Nondisclosure Agreement

Whenever DOE furnishes a proposal for evaluation, I, the recipient, agree to use the information contained in the proposal only for DOE evaluation purposes and to treat the information obtained in confidence. This requirement for confidential treatment does not apply to information obtained from any source, including the proposer, without restriction. Any notice or restriction placed on the proposal by either DOE or the originator of the proposal shall be conspicuously affixed to any reproduction or abstract thereof and its provisions strictly complied with. Upon completion of the evaluation, it is agreed all copies of the proposal and abstracts, if any, shall be returned to the DOE office which initially furnished the proposal for evaluation. Unless authorized by the Contracting Officer, I agree that I shall not contact the originator of the proposal concerning any aspect of its elements.

Recipient:

Date:

(End of Agreement)

(g) The submitter of any proposal shall be provided notice adequate to afford an opportunity to take appropriate action before release of any information (data) contained therein pursuant to a request under the Freedom of Information Act (5 U.S.C. 552); and, time permitting, the submitter should be consulted to obtain assistance in determining the eligibility of the information (data) in question as an exemption under the Act. (See also 48 CFR 24.2, Freedom of Information Act.)
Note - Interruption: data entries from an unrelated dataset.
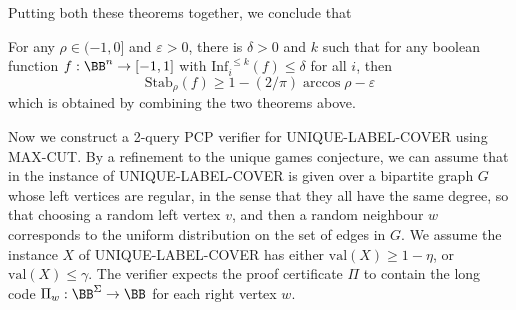 Putting both these theorems together, we conclude that

\begin{theorem}
    For any $\rho \in (-1,0]$ and $\varepsilon > 0$, there is $\delta > 0$ and $k$ such that for any boolean function $f: \BB^n \to [-1,1]$ with $\text{Inf}_i^{\ \leq k}(f) \leq \delta$ for all $i$, then
    \[ \text{Stab}_\rho(f) \geq 1 - (2/\pi) \arccos \rho - \varepsilon \]
    which is obtained by combining the two theorems above.
\end{theorem}

Now we construct a 2-query PCP verifier for UNIQUE-LABEL-COVER using MAX-CUT. By a refinement to the unique games conjecture, we can assume that in the instance of UNIQUE-LABEL-COVER is given over a bipartite graph $G$ whose left vertices are regular, in the sense that they all have the same degree, so that choosing a random left vertex $v$, and then a random neighbour $w$ corresponds to the uniform distribution on the set of edges in $G$. We assume the instance $X$ of UNIQUE-LABEL-COVER has either $\text{val}(X) \geq 1 - \eta$, or $\text{val}(X) \leq \gamma$. The verifier expects the proof certificate $\Pi$ to contain the long code $\Pi_w: \BB^\Sigma \to \BB$ for each right vertex $w$.


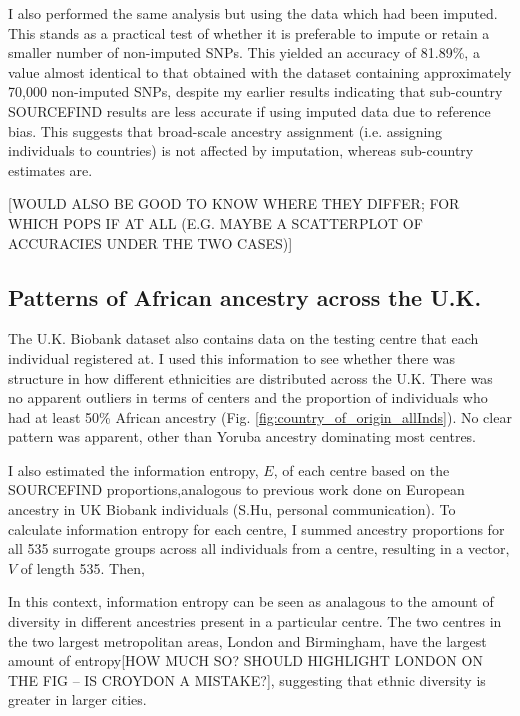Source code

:I also performed the same analysis but using the data which had been imputed. This stands as a practical test of whether it is preferable to impute or retain a smaller number of non-imputed SNPs. This yielded an accuracy of 81.89\%, a value almost identical to that obtained with the dataset containing approximately 70,000 non-imputed SNPs, despite my earlier results indicating that sub-country SOURCEFIND results are less accurate if using imputed data due to reference bias. This suggests that broad-scale ancestry assignment (i.e. assigning individuals to countries) is not affected by imputation, whereas sub-country estimates are. 

{\color{red}[WOULD ALSO BE GOOD TO KNOW WHERE THEY DIFFER; FOR WHICH POPS IF AT ALL (E.G. MAYBE A SCATTERPLOT OF ACCURACIES UNDER THE TWO CASES)]}


\subsection{Patterns of African ancestry across the U.K.}

The U.K. Biobank dataset also contains data on the testing centre that each individual registered at. I used this information to see whether there was structure in how different ethnicities are distributed across the U.K. There was no apparent outliers in terms of centers and the proportion of individuals who had at least 50\% African ancestry (Fig. \ref{fig:country_of_origin_allInds}). No clear pattern was apparent, other than Yoruba ancestry dominating most centres. 
 
I also estimated the information entropy, $E$, of each centre based on the SOURCEFIND proportions,analogous to previous work done on European ancestry in UK Biobank individuals (S.Hu, personal communication). To calculate information entropy for each centre, I summed ancestry proportions for all 535 surrogate groups across all individuals from a centre, resulting in a vector, $V$ of length 535. Then,  


 In this context, information entropy can be seen as analagous to the amount of diversity in different ancestries present in a particular centre. The two centres in the two largest metropolitan areas, London and Birmingham, have the largest amount of entropy{\color{red}[HOW MUCH SO? SHOULD HIGHLIGHT LONDON ON THE FIG -- IS CROYDON A MISTAKE?]}, suggesting that ethnic diversity is greater in larger cities.

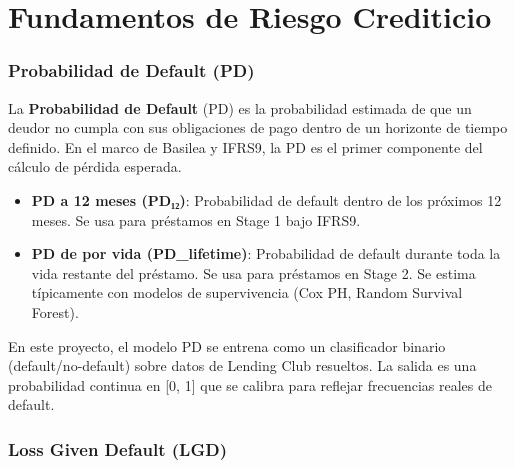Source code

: \documentclass[
  spanish,
  11pt,
  letterpaper,
]{scrbook}
\providecommand{\tightlist}{%
  \setlength{\itemsep}{0pt}\setlength{\parskip}{0pt}}
\theoremstyle{plain}
\theoremstyle{remark}
\begin{document}
\chapter{Fundamentos de Riesgo
Crediticio}\label{sec-credit-risk-fundamentals}

\subsection{Probabilidad de Default
(PD)}\label{probabilidad-de-default-pd}

La \textbf{Probabilidad de Default} (PD) es la probabilidad estimada de
que un deudor no cumpla con sus obligaciones de pago dentro de un
horizonte de tiempo definido. En el marco de Basilea y IFRS9, la PD es
el primer componente del cálculo de pérdida esperada.

\begin{tcolorbox}[enhanced jigsaw, arc=.35mm, bottomrule=.15mm, bottomtitle=1mm, breakable, colback=white, colbacktitle=quarto-callout-note-color!10!white, colframe=quarto-callout-note-color-frame, coltitle=black, left=2mm, leftrule=.75mm, opacityback=0, opacitybacktitle=0.6, rightrule=.15mm, title=\textcolor{quarto-callout-note-color}{\faInfo}\hspace{0.5em}{PD a 12 meses vs PD de por vida}, titlerule=0mm, toprule=.15mm, toptitle=1mm]

\begin{itemize}
\tightlist
\item
  \textbf{PD a 12 meses (PD₁₂)}: Probabilidad de default dentro de los
  próximos 12 meses. Se usa para préstamos en Stage 1 bajo IFRS9.
\item
  \textbf{PD de por vida (PD\_lifetime)}: Probabilidad de default
  durante toda la vida restante del préstamo. Se usa para préstamos en
  Stage 2. Se estima típicamente con modelos de supervivencia (Cox PH,
  Random Survival Forest).
\end{itemize}

\end{tcolorbox}

En este proyecto, el modelo PD se entrena como un clasificador binario
(default/no-default) sobre datos de Lending Club resueltos. La salida es
una probabilidad continua en {[}0, 1{]} que se calibra para reflejar
frecuencias reales de default.

\subsection{Loss Given Default (LGD)}\label{loss-given-default-lgd}
\end{document}
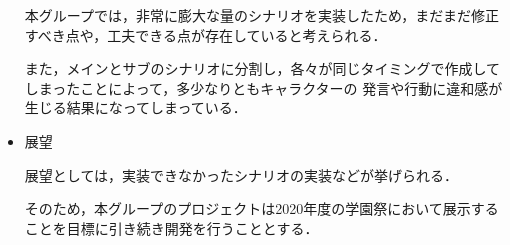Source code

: \begin{itemize}

        本グループでは，非常に膨大な量のシナリオを実装したため，まだまだ修正すべき点や，工夫できる点が存在していると考えられる．

        また，メインとサブのシナリオに分割し，各々が同じタイミングで作成してしまったことによって，多少なりともキャラクターの
        発言や行動に違和感が生じる結果になってしまっている．

        \item 展望
        

        展望としては，実装できなかったシナリオの実装などが挙げられる．

        そのため，本グループのプロジェクトは2020年度の学園祭において展示することを目標に引き続き開発を行うこととする．

    \end{itemize}

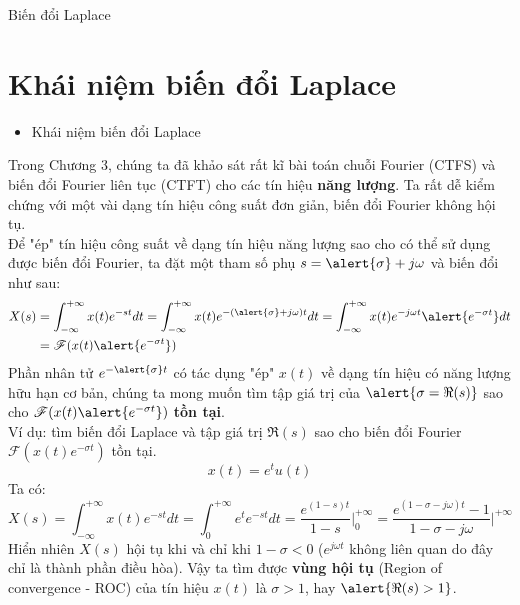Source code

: \documentclass[8pt]{beamer}
\begin{document}
\begin{frame}{Biến đổi Laplace}
\section{Khái niệm biến đổi Laplace}
\begin{itemize}
	\item Khái niệm biến đổi Laplace
\end{itemize}
Trong \alert{Chương 3}, chúng ta đã khảo sát rất kĩ bài toán chuỗi Fourier (CTFS) và biến đổi Fourier liên tục (CTFT) cho các tín hiệu \alert{\textbf{năng lượng}}. Ta rất dễ kiểm chứng với một vài dạng tín hiệu \alert{công suất} đơn giản, \alert{biến đổi Fourier không hội tụ}.
\\ Để "ép" tín hiệu công suất về dạng tín hiệu năng lượng sao cho có thể sử dụng được biến đổi Fourier, ta đặt một tham số phụ $s=\alert{\sigma}+j \omega$ và biến đổi như sau:
\begin{equation*}
\begin{split}
	X(s)&=\int_{-\infty}^{+\infty}x(t)e^{-st}dt=\int_{-\infty}^{+\infty}x(t)e^{-(\alert{\sigma}+j\omega)t}dt=\int_{-\infty}^{+\infty}x(t)e^{-j\omega t}\alert{e^{-\sigma t}}dt\\&=\mathscr{F}(x(t)\alert{e^{-\sigma t}})
\end{split}
\end{equation*}
Phần nhân tử $e^{-\alert{\sigma} t}$ có tác dụng "ép" $x(t)$ về dạng tín hiệu có năng lượng hữu hạn cơ bản, chúng ta mong muốn tìm tập giá trị của $\alert{\sigma=\Re(s)}$ sao cho $\mathscr{F}(x(t)\alert{e^{-\sigma t}})$ \textbf{tồn tại}.
\\ Ví dụ: tìm biến đổi Laplace và tập giá trị $\Re{(s)}$ sao cho biến đổi Fourier $\mathscr{F}(x(t)e^{-\sigma t})$ tồn tại.
$$x(t)=e^{t}u(t)$$
Ta có:
$$X(s)=\int_{-\infty}^{+\infty}x(t)e^{-st}dt=\int_{0}^{+\infty}e^{t}e^{-st}dt=\frac{e^{(1-s)t}}{1-s}\biggr|_{0}^{+\infty}=\frac{e^{(1-\sigma-j\omega)t}-1}{1-\sigma-j\omega}\biggr|^{+\infty}$$
Hiển nhiên $X(s)$ hội tụ khi và chỉ khi $1-\sigma<0$ ($e^{j\omega t}$ không liên quan do đây chỉ là thành phần điều hòa). Vậy ta tìm được \textbf{vùng hội tụ} (Region of convergence - ROC) của tín hiệu $x(t)$ là \alert{$\sigma>1$}, hay $\alert{\Re(s)>1}$.
\end{frame}
\end{document}
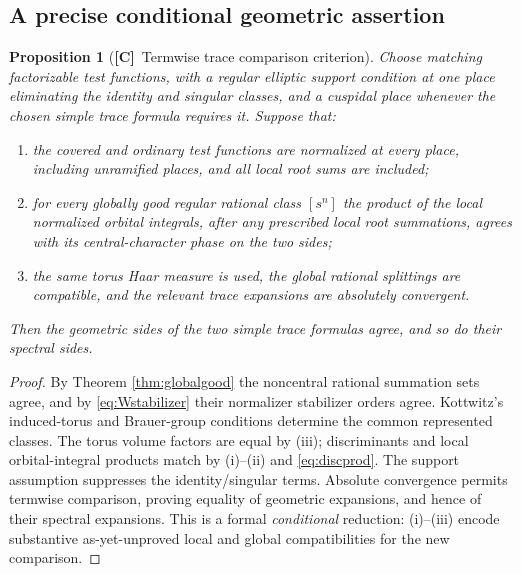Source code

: \documentclass[11pt]{article}
\newcommand{\Ctag}{\textnormal{\textbf{[C]}}}
\theoremstyle{plain}
\newtheorem{proposition}[theorem]{Proposition}
\theoremstyle{definition}
\begin{document}
\subsection{A precise conditional geometric assertion}
\begin{proposition}[\Ctag\ Termwise trace comparison criterion]\label{prop:conditionalglobal}
Choose matching factorizable test functions, with a regular elliptic
support condition at one place eliminating the identity and singular
classes, and a cuspidal place whenever the chosen simple trace
formula requires it.  Suppose that:
\begin{enumerate}[label=(\roman*)]
\item the covered and ordinary test functions are normalized at every
place, including unramified places, and all local root sums are included;
\item for every globally good regular rational class $[s^n]$ the product
of the local normalized orbital integrals, after any prescribed
local root summations, agrees \emph{with its central-character
phase} on the two sides;
\item the same torus Haar measure is used, the global rational
splittings are compatible, and the relevant trace expansions are
absolutely convergent.
\end{enumerate}
Then the geometric sides of the two simple trace formulas agree,
and so do their spectral sides.
\end{proposition}
\begin{proof}
By Theorem \ref{thm:globalgood} the noncentral rational
summation sets agree, and by \eqref{eq:Wstabilizer} their normalizer
stabilizer orders agree.  Kottwitz's induced-torus and Brauer-group
conditions determine the common represented classes.  The torus
volume factors are equal by (iii); discriminants and local
orbital-integral products match by (i)--(ii) and
\eqref{eq:discprod}.  The support assumption suppresses the
identity/singular terms.  Absolute convergence permits termwise
comparison, proving equality of geometric expansions, and hence
of their spectral expansions.  This is a formal \emph{conditional}
reduction: (i)--(iii) encode substantive as-yet-unproved local and
global compatibilities for the new comparison.
\end{proof}
\end{document}
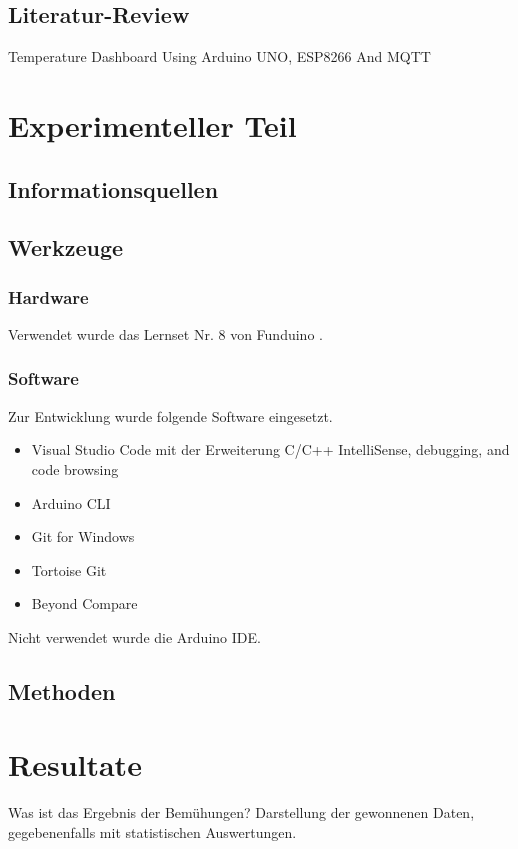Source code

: \subsection{Literatur-Review}
Temperature Dashboard Using Arduino UNO, ESP8266 And MQTT \cite{ESP8266}
\cite{websocketcommunication}



\section{Experimenteller Teil}
\subsection{Informationsquellen}
\subsection{Werkzeuge}
\subsubsection{Hardware}
Verwendet wurde das Lernset Nr. 8 von Funduino \cite{lernset}.
\subsubsection{Software}
Zur Entwicklung wurde folgende Software eingesetzt.
\begin{itemize}
    \item Visual Studio Code \cite{vscode} mit der Erweiterung C/C++ IntelliSense, debugging, and code browsing \cite{intellisense}
    \item Arduino CLI \cite{arduinoCli}
    \item Git for Windows \cite{gitForWindows}
    \item Tortoise Git \cite{tortoiseGit} 
    \item Beyond Compare \cite{beyondCompare}
  \end{itemize}
Nicht verwendet wurde die Arduino IDE.
\subsection{Methoden}

\section{Resultate}
Was ist das Ergebnis der Bemühungen? Darstellung der gewonnenen Daten, gegebenenfalls mit 
statistischen Auswertungen.  

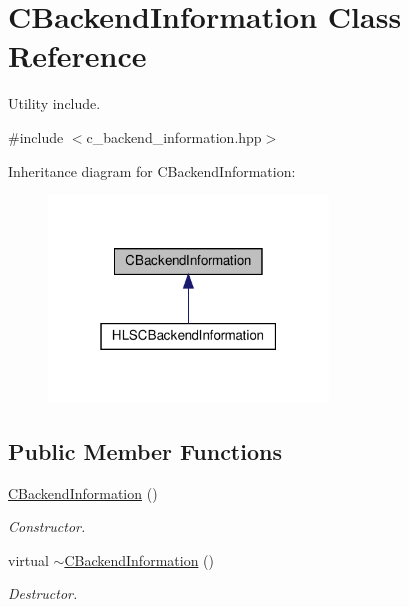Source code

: \hypertarget{classCBackendInformation}{}\section{C\+Backend\+Information Class Reference}
\label{classCBackendInformation}


Utility include.  




{\ttfamily \#include $<$c\+\_\+backend\+\_\+information.\+hpp$>$}



Inheritance diagram for C\+Backend\+Information\+:
\nopagebreak
\begin{figure}[H]
\begin{center}
\leavevmode
\includegraphics[width=211pt]{df/d11/classCBackendInformation__inherit__graph}
\end{center}
\end{figure}
\subsection*{Public Member Functions}
\begin{DoxyCompactItemize}
\item 
\hyperlink{classCBackendInformation_a532a1da62672f9e1e7a23dc9da34a661}{C\+Backend\+Information} ()
\begin{DoxyCompactList}\small\item\em Constructor. \end{DoxyCompactList}\item 
virtual \hyperlink{classCBackendInformation_a6f4f9df9f833ad52da39958096bd8e39}{$\sim$\+C\+Backend\+Information} ()
\begin{DoxyCompactList}\small\item\em Destructor. \end{DoxyCompactList}\end{DoxyCompactItemize}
[63 FR 56851, Oct. 23, 1998, as amended at 74 FR 36363, July 22, 2009; 76 FR 7693, Feb. 11, 2011]

Subpart 915.3 — Source Selection

915.305 Proposal evaluation.

(d) Personnel from DOE, other Government agencies, consultants, and contractors, including those who manage or operate Government-owned facilities, may be used in the evaluation process as evaluators or advisors when their services are necessary and available. When personnel outside the Government, including those of contractors who operate or manage Government-owned facilities, are to be used as evaluators or advisors, approval and nondisclosure procedures as required by 915.207-70 shall be followed and a notice of the use of non-Federal evaluators shall be included in the solicitation. In all instances, such personnel will be required to comply with DOE conflict of interest and nondisclosure requirements.

[63 FR 56851, Oct. 23, 1998; 76 FR 7692, Feb 11, 2011]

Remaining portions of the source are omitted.